[Task description]
The entries below contain a stretch that opens with the line containing "GetZipOk returns a" and closes with the line containing "[[Back to Model"; set down that stretch exactly, both ends included, and nothing else.

[Supplied material]
══════════════════════════════
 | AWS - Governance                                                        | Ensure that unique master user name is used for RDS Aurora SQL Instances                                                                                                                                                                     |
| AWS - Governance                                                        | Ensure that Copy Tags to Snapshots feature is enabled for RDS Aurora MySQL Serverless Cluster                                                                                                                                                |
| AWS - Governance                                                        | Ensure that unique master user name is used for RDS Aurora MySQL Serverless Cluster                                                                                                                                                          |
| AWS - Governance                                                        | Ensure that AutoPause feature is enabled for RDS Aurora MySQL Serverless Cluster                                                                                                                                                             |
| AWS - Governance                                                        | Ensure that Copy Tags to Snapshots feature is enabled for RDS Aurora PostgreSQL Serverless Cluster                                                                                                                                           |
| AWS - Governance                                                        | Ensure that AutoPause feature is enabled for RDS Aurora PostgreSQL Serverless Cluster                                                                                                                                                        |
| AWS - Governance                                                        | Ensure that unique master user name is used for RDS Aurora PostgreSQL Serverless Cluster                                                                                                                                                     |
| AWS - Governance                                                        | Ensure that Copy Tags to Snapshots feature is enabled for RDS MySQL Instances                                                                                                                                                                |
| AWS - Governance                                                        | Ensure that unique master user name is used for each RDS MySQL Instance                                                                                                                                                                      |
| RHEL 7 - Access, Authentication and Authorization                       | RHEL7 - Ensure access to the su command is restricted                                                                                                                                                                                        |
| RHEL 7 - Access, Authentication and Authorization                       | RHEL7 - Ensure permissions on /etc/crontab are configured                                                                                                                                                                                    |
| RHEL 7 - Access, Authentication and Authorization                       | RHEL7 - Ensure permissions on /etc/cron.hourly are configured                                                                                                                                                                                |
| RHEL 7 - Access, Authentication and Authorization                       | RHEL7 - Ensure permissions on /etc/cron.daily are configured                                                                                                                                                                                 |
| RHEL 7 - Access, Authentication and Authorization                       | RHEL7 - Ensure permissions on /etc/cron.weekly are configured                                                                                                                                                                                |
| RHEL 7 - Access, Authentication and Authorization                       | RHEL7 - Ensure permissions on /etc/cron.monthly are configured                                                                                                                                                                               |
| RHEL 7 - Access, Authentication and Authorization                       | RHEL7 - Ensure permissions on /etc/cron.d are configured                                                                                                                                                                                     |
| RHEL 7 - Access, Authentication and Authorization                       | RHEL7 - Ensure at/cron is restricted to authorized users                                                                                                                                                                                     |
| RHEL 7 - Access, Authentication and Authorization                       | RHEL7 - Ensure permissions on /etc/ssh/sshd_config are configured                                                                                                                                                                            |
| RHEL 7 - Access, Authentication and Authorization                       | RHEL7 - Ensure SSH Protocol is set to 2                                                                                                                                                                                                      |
══════════════════════════════
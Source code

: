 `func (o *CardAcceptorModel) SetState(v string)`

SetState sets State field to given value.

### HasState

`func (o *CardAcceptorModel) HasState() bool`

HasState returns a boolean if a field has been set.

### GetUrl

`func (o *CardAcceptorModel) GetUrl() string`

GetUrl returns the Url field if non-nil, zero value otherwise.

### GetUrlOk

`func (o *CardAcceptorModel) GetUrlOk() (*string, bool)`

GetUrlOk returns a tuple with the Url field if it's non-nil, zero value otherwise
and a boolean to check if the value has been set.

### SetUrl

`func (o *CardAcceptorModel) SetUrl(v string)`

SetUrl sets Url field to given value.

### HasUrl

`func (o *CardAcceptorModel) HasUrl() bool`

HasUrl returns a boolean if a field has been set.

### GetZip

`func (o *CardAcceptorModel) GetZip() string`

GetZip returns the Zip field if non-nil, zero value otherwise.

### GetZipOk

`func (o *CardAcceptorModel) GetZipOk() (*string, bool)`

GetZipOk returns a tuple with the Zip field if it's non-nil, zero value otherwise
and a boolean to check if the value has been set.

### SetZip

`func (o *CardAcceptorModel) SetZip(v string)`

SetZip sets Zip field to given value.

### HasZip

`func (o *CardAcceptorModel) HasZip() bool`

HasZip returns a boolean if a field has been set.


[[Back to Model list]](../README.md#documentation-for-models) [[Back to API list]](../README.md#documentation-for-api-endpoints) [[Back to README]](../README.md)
══════════════════════════════
[Response below]
GetZipOk returns a tuple with the Zip field if it's non-nil, zero value otherwise
and a boolean to check if the value has been set.

### SetZip

`func (o *CardAcceptorModel) SetZip(v string)`

SetZip sets Zip field to given value.

### HasZip

`func (o *CardAcceptorModel) HasZip() bool`

HasZip returns a boolean if a field has been set.


[[Back to Model list]](../README.md#documentation-for-models) [[Back to API list]](../README.md#documentation-for-api-endpoints) [[Back to README]](../README.md)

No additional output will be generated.